Submitted by Lorna Bossenberry
This is a very exciting year for the Saskatchewan Genealogical Society (SGS) and the Weyburn Branch SGS. The SGS is celebrating 50 years (established in 1969) and the Weyburn branch is celebrating 35 years (established in 1984). The purpose is to promote and develop the study, research and preservation of genealogy and family history. In 2019 SGS has 731 members and 14 branches across the province.
The Weyburn Branch SGS held their organizational meeting in the RM of Weyburn office with 20 people present, resulting in 17 paid members for 1984. Currently the Weyburn chapter holds their meetings in the Weyburn Public Library at 6:30 p.m. on the second Tuesday of the month (except July and August) and they currently have 14 members.

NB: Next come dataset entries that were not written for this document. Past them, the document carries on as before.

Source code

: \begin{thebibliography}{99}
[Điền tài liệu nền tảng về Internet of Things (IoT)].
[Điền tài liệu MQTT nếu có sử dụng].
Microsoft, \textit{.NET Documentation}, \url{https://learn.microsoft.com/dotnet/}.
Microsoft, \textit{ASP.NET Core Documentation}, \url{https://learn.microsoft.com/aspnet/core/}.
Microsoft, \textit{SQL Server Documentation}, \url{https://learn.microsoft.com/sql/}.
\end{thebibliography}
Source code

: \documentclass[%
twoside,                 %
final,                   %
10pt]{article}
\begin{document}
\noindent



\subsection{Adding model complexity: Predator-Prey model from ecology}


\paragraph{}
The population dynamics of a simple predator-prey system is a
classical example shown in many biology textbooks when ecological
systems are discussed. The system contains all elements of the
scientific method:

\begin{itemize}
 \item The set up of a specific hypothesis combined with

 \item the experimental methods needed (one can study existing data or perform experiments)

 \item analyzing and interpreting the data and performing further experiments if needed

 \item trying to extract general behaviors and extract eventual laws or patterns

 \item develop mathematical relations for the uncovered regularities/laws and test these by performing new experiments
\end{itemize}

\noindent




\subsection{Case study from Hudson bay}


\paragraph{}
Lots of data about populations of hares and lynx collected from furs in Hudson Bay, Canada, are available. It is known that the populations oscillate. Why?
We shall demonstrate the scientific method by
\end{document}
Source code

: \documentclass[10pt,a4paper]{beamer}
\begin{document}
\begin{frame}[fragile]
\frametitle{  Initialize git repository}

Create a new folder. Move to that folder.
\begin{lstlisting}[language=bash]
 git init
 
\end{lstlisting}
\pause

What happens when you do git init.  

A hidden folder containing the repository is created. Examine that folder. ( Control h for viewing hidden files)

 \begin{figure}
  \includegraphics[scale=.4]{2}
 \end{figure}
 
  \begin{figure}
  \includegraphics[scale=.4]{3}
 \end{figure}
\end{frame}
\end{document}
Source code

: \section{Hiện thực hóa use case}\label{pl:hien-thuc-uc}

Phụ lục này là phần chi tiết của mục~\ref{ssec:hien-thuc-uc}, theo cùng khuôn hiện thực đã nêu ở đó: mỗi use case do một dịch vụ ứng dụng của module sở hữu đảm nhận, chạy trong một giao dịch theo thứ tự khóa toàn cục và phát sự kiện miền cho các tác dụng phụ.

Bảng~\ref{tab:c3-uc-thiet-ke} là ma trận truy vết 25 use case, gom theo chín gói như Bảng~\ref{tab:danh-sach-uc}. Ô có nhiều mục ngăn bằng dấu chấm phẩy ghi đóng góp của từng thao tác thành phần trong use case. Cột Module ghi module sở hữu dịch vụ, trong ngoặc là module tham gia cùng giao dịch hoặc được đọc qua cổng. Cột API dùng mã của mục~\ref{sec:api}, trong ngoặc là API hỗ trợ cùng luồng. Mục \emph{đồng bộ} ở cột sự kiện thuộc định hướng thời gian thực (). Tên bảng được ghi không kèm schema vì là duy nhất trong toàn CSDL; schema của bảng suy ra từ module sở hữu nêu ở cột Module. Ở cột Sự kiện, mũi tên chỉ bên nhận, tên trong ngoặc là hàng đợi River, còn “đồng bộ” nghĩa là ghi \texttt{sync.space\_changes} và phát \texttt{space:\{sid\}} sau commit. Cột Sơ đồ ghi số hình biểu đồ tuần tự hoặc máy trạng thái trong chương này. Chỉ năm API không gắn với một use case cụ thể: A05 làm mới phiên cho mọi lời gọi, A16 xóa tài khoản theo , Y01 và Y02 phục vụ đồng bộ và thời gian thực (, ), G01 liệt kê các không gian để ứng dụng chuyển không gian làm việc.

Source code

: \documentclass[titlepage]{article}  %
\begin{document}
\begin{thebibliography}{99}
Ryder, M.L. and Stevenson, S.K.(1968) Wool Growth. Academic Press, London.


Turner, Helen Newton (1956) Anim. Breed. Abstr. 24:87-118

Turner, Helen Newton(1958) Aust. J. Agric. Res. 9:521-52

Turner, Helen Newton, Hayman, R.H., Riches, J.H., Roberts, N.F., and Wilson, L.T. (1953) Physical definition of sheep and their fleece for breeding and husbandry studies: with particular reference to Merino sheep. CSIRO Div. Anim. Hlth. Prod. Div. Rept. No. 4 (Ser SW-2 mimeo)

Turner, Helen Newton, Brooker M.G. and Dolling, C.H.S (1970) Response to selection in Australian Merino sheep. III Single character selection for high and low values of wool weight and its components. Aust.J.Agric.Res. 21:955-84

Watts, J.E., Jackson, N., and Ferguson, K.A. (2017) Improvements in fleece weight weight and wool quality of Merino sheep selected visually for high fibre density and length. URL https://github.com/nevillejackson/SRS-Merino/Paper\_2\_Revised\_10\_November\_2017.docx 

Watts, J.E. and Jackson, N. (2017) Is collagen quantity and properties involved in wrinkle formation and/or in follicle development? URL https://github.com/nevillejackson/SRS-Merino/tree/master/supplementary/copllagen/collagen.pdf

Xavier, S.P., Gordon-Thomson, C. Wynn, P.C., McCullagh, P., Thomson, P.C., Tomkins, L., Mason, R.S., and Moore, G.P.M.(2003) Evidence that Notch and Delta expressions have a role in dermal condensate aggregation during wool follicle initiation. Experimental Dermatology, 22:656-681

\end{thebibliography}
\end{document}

Charmane Johnson and Blanche Fleming (honourary member) are the only two original members still involved.
The Weyburn Branch SGS has an agreement with the Southeast Regional Library to house their extensive collection of materials at the Weyburn Public Library including: how-to books, history books, atlases, directories, phone books, cemetery inscriptions and Canadian census microfilm.
Over the years the Weyburn branch has had several projects, most recently in 2013 when they published a book of photos for the City of Weyburn’s 100th anniversary, “Glimpses of Weyburn-Centennial Edition”.
For their 35th anniversary they are working on a couple of things to commemorate this milestone. One project is in the planning stages in conjunction with the City of Weyburn. This project will be announced at a later date, once all the details are worked out.
Also the Weyburn branch is proud to announce that they will host a presentation by Kristin Catherwood. The presentation is open to the public and will take place on Tuesday, June 11, at 6:30 p.m. in the Allie Griffin Art Gallery at the Weyburn Public Library.
Kristin Catherwood is from Radville,and is the proud owner of a quarter-section in the RM of The Gap. She is a folklorist, writer/storyteller and filmmaker, and earned a Master’s degree in Folklore from Memorial University of Newfoundland with a thesis on the barn as a symbol of the family farm in southern Saskatchewan. Kristin has a blog, fromthegap.com, which documents her experiences living in southern Saskatchewan.
Previously, she worked for SaskCulture, on the National Film Board's (NFB) Grasslands Project, and she is currently the Director of Living Heritage for Heritage Saskatchewan. She wrote and directed a short documentary, RIDE, which was produced by the NFB in 2018. Throughout all of her work, she utilizes the power of story and connection to place to show how heritage lives in our everyday lives.